Zamora Cordero said Costa Rica has not demanded additional negotiations.
“Costa Rica’s offer to receive Mr. Abrego Garcia for humanitarian reasons stands,” he said in the statement, adding that it would not require more negotiations.
Abrego, 30, is an undocumented immigrant who was living in Maryland with his American wife and children. He was arrested by federal immigration officers in March, and has spent most of the last eight months cycling in and out of prisons in the United States and El Salvador. The Trump administration illegally deported him to his native country that month despite a 2019 court order forbidding it because he could face persecution there from gangs.

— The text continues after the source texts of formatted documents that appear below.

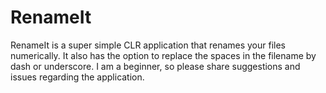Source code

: # RenameIt
RenameIt is a super simple CLR application that renames your files numerically. It also has the option to replace the spaces in the filename by dash or underscore. I am a beginner, so please share suggestions and issues regarding the application.
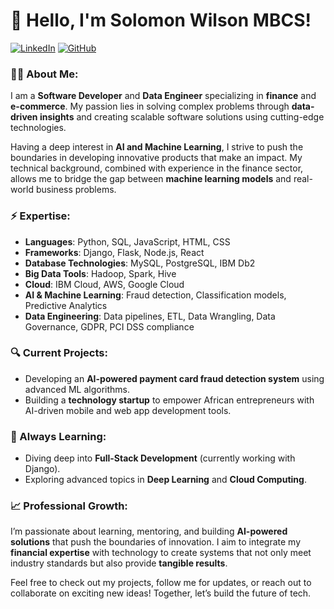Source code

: # 👋 Hello, I'm Solomon Wilson MBCS!

[![LinkedIn](https://img.shields.io/badge/LinkedIn-Solomon-blue?style=flat-square&logo=linkedin)](https://www.linkedin.com/in/solomon-wilson-mbcs-0a4295246)
[![GitHub](https://img.shields.io/github/followers/your-username?label=Follow%20Me&style=social)](https://github.com/spartasolopolo)

### 🧑‍💻 About Me:
I am a **Software Developer** and **Data Engineer** specializing in **finance** and **e-commerce**. My passion lies in solving complex problems through **data-driven insights** and creating scalable software solutions using cutting-edge technologies. 

Having a deep interest in **AI and Machine Learning**, I strive to push the boundaries in developing innovative products that make an impact. My technical background, combined with experience in the finance sector, allows me to bridge the gap between **machine learning models** and real-world business problems.

### ⚡ Expertise:
- **Languages**: Python, SQL, JavaScript, HTML, CSS
- **Frameworks**: Django, Flask, Node.js, React
- **Database Technologies**: MySQL, PostgreSQL, IBM Db2
- **Big Data Tools**: Hadoop, Spark, Hive
- **Cloud**: IBM Cloud, AWS, Google Cloud
- **AI & Machine Learning**: Fraud detection, Classification models, Predictive Analytics
- **Data Engineering**: Data pipelines, ETL, Data Wrangling, Data Governance, GDPR, PCI DSS compliance

### 🔍 Current Projects:
- Developing an **AI-powered payment card fraud detection system** using advanced ML algorithms.
- Building a **technology startup** to empower African entrepreneurs with AI-driven mobile and web app development tools.

### 🌱 Always Learning:
- Diving deep into **Full-Stack Development** (currently working with Django).
- Exploring advanced topics in **Deep Learning** and **Cloud Computing**.
  
### 📈 Professional Growth:
I’m passionate about learning, mentoring, and building **AI-powered solutions** that push the boundaries of innovation. I aim to integrate my **financial expertise** with technology to create systems that not only meet industry standards but also provide **tangible results**.

Feel free to check out my projects, follow me for updates, or reach out to collaborate on exciting new ideas! Together, let’s build the future of tech.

After U.S. District Judge Paula Xinis in Maryland ordered the government in April to facilitate Abrego’s return to the United States, the administration returned him in June only after federal prosecutors had secured an indictment against him for human smuggling. He has pleaded not guilty and sought to return to his family in Maryland. The Trump administration has kept him in immigration detention and sought to deport him to an alternate country.
The Trump administration’s assertion that he could only be sent to Liberia puzzled Xinis during a hearing on the case Thursday in Greenbelt, Maryland. She asked officials why they could not send Abrego to Costa Rica, noting that he was willing to go to that country, and expressed frustration that she did not have answers.
“That is not an open door,” Justice Department lawyer Drew Ensign replied. He suggested that Abrego could travel to Costa Rica after officers deport him to Liberia.
“Why do that, though?” the judge said.
Lawyers for Abrego have said the Trump administration is threatening to send him to African nations where he has never lived and has no family, friends or other contacts as punishment for asserting his legal rights and having challenged his deportation in March.
Simon Sandoval-Moshenberg, one of his lawyers, said Friday that Costa Rica’s response “is just further evidence confirming what’s obvious to anyone that’s been paying any attention to this case, which is that the government is not acting in any normal way to carry out normal immigration procedures with respect to Mr. Abrego Garcia.”
He added that the administration is “trying to punish him. The only reason they don’t want to send him to Costa Rica is because he wants to go to Costa Rica.”
In August, the night before Abrego was set to be released from a Tennessee jail pending trial in the criminal case, federal prosecutors urged him to plead guilty to two counts of human smuggling, serve his sentence and be deported to Costa Rica, a Spanish-speaking country regarded as the safest in Central America.
When he declined, choosing to await trial with his family in Maryland, officials threatened to deport him within days to Uganda, a nation the State Department says is at ongoing risk of terrorist attacks, court records show. Abrego’s lawyers protested that the threat was to coercehim into pleading guilty.
After that fell through, they attempted to send him to Eswatini, Ghana, and then to Liberia.